Still I keep trying.
A mediocre movie on the TV
The dive response in my shared bathroom sink,
Immersing my head in cold water
My temperature does come down.
But I can not satiate the wolf.
He wants me to hurt myself and at his insistence I am convinced,
But hospital makes me safe.
The afternoon nurse reaches me somewhat,
But she makes the mistake of assuring me that every break up is this bad;
No, the primal.
I opposite action it down to the dining hall.
I eat alone at a corner table, unable to talk to anyone,
I put my head down on the table for short periods for respite from the wolf.
My hands shake.
I pass the young borderline guy with curly hair and he looks at me in the know,
He immediately recognizes the wolf.
Back in my room on my bed the wolf makes one more attack,
Trying to land a fatal body blow.
I writhe. I weep. I call out.
The nurse asks what level my self-harm urges are,
I break down trying to say catastrophic.
Later, a sweet natured student student nurse comes into my room.
She wants to understand why I self-harm.
I don’t tell her what the wolf wants me to say.
External release of internal torment, I offer.
She compliments me incredibly.
It reaches me for a moment,
But my inner wolf won’t let the compliment break through.
Somehow her sweetness and innocence helps claw me out of the jaws of the big bad abandonment wolf.
I take more medication.
Binge on some sugary shit.
And fall into a land where the wolf can no longer come after me.
He doesn’t get what he ultimately wants.
I am stronger.
Until we meet again.

Once finally free from this cursed wolf later that night I write to the object of my abandonment, because I knew he would be worried about why I haven’t replied to any messages:

“I have had a horrific day. I’ve been in a very bad way in very intense pain. Let’s have no more messages until I’ve seen my psychiatrist. I will let you know when I’m ready for a video chat… This is vital for me right now and this is really all I can say now. Thank you and I hope you are alright.”
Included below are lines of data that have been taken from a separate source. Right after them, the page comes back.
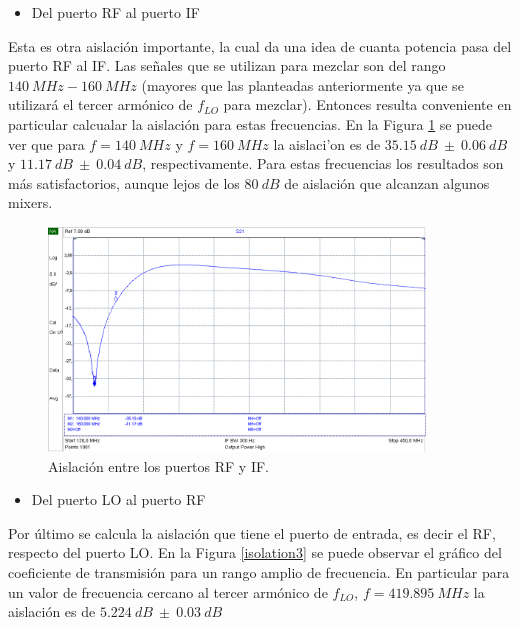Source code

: \documentclass[a4paper,10pt]{article}
\begin{document}
	\begin{itemize}
		\item Del puerto RF al puerto IF
	\end{itemize}
	
	\indent Esta es otra aislaci\'on importante, la cual da una idea de cuanta 
	potencia pasa del puerto RF al IF. Las se\~nales que se utilizan para 
	mezclar son del rango $140~MHz-160~MHz$ (mayores que las planteadas 
	anteriormente ya que se utilizar\'a el tercer arm\'onico de 
	$f_{LO}$ para mezclar). Entonces resulta conveniente en particular calcualar
	la aislaci\'on para estas frecuencias. En la Figura \ref{isolation2} se 
	puede ver que para $f=140~MHz$ y $f=160~MHz$ la aislaci'on es de 
	$35.15~dB~\pm~0.06~dB$ y $11.17~dB~\pm~0.04~dB$, respectivamente. Para 
	estas frecuencias los resultados son m\'as satisfactorios, aunque lejos de 
	los $80~dB$ de aislaci\'on que alcanzan algunos mixers.
	
	\begin{figure}[!htb]
		\centering
		\includegraphics[width=10cm]{Images/aislacion2.png}
		\caption{Aislaci\'on entre los puertos RF y IF.}
		\label{isolation2}
	\end{figure}
	
	\begin{itemize}
		\item Del puerto LO al puerto RF
	\end{itemize}
	
	\indent Por \'ultimo se calcula la aislaci\'on que tiene el puerto de 
	entrada, es decir el RF, respecto del puerto LO. En la Figura 
	\ref{isolation3} se puede observar el gr\'afico del coeficiente de 
	transmisi\'on para un rango amplio de frecuencia. En particular para un 
	valor de frecuencia cercano al tercer arm\'onico de 
	$f_{LO}$, $f=419.895~MHz$ la aislaci\'on es de $5.224~dB~\pm~0.03~dB$
	
\end{document}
To his credit, my about to be ex-boyfriend replies:
“I’m really sorry for how you’re feeling… Please take all the time you need and discuss things with your psychiatrist. I won’t send you messages after this one until you want to message me. Big hug!”
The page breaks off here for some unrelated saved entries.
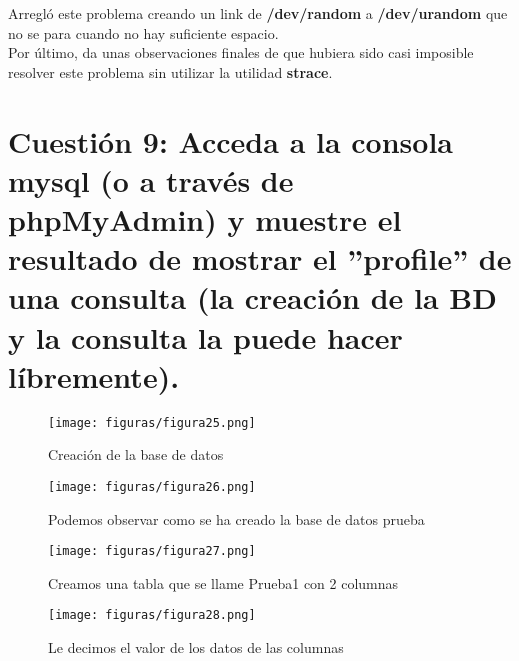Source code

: Arregló este problema creando un link de \textbf{/dev/random} a  \textbf{/dev/urandom} que no se para cuando no hay suficiente espacio.\\

Por último, da unas observaciones finales de que hubiera sido casi imposible resolver este problema sin utilizar la utilidad \textbf{strace}.


\section{Cuestión 9: Acceda a la consola mysql (o a través de phpMyAdmin) y muestre el resultado de mostrar el ”profile” de una consulta (la creación de la BD y la consulta la puede hacer líbremente).}
\begin{figure}[H] %
	\centering
	\texttt{[image: figuras/figura25.png]}  %
	\label{figura25}
	
	\caption{Creación de la base de datos} 
\end{figure}

\begin{figure}[H] %
	\centering
	\texttt{[image: figuras/figura26.png]}  %
	\label{figura26}
	
	\caption{Podemos observar como se ha creado la base de datos prueba} 
\end{figure}

\begin{figure}[H] %
	\centering
	\texttt{[image: figuras/figura27.png]}  %
	\label{figura27}
	
	\caption{Creamos una tabla que se llame Prueba1 con 2 columnas} 
\end{figure}

\begin{figure}[H] %
	\centering
	\texttt{[image: figuras/figura28.png]}  %
	\label{figura28}
	
	\caption{Le decimos el valor de los datos de las columnas} 
\end{figure}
I heart his message and realize that the wolf and he are actually two very separate entities. The breakup is simply a way of bringing the wolf back to life. But the abandonment is much more primal, goes much further back in my psyche.
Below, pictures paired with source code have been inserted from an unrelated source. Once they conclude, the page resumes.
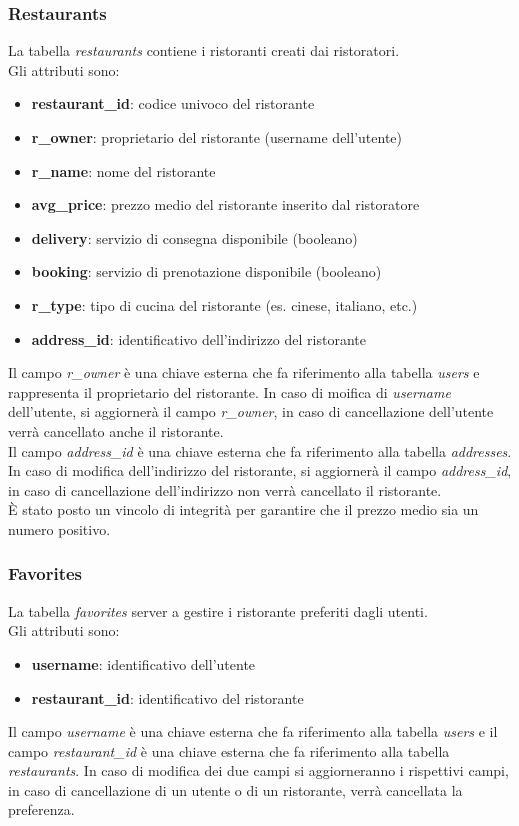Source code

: \subsubsection{Restaurants}
\label{sec:restaurants}
La tabella \textit{restaurants} contiene i ristoranti creati 
dai ristoratori.\\
Gli attributi sono:
\begin{itemize}
    \item \textbf{restaurant\_id}: codice univoco del ristorante
    \item \textbf{r\_owner}: proprietario del ristorante (username dell'utente)
    \item \textbf{r\_name}: nome del ristorante
    \item \textbf{avg\_price}: prezzo medio del ristorante inserito dal ristoratore
    \item \textbf{delivery}: servizio di consegna disponibile (booleano)
    \item \textbf{booking}: servizio di prenotazione disponibile (booleano)
    \item \textbf{r\_type}: tipo di cucina del ristorante (es. cinese, italiano, etc.)
    \item \textbf{address\_id}: identificativo dell'indirizzo del ristorante
\end{itemize}
Il campo \textit{r\_owner} è una chiave esterna che fa riferimento
alla tabella \textit{users} e rappresenta il proprietario del ristorante.
In caso di moifica di \textit{username} dell'utente, si aggiornerà
il campo \textit{r\_owner}, in caso di cancellazione dell'utente 
verrà cancellato anche il ristorante.\\
Il campo \textit{address\_id} è una chiave esterna che fa riferimento
alla tabella \textit{addresses}.
In caso di modifica dell'indirizzo del ristorante, si aggiornerà
il campo \textit{address\_id}, in caso di cancellazione dell'indirizzo
non verrà cancellato il ristorante.\\
\`E stato posto un vincolo di integrità per garantire che il
prezzo medio sia un numero positivo.

\subsubsection{Favorites}
\label{sec:favorites}
La tabella \textit{favorites} server a gestire i 
ristorante preferiti dagli utenti.\\
Gli attributi sono:
\begin{itemize}
    \item \textbf{username}: identificativo dell'utente
    \item \textbf{restaurant\_id}: identificativo del ristorante
\end{itemize}
Il campo \textit{username} è una chiave esterna che fa riferimento
alla tabella \textit{users} e il campo \textit{restaurant\_id} 
è una chiave esterna che fa riferimento
alla tabella \textit{restaurants}. In caso di modifica dei due campi
si aggiorneranno i rispettivi campi, in caso di cancellazione
di un utente o di un ristorante, verrà cancellata la preferenza.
Though there is much pain still to come (including the actual break-up chat), I know I will survive the big, bad abandonment wolf of my BPD. Things would continue in a cursed fashion for most of the rest of the year (especially in the world’s most locked-down city) but at the back of my mind and in some part of my heart I can see one day soon my superpowers will return.

In my article, I named those superpowers as passion, depth of thought, profound friendships and an abundance of empathy, which I can say are still with me even in the darkest darkness. I have not lost the gifts even if it feels they have left me. Just as the curses of my BPD also stay with me.

Like Rogue from X-Men with her cursed powers of sensitivity, my goal is to learn to find the middle ground between superpower and curse. I seek to live daily with them both where I treat them as loving friend and vicious enemy, respectively with exactly the same weight.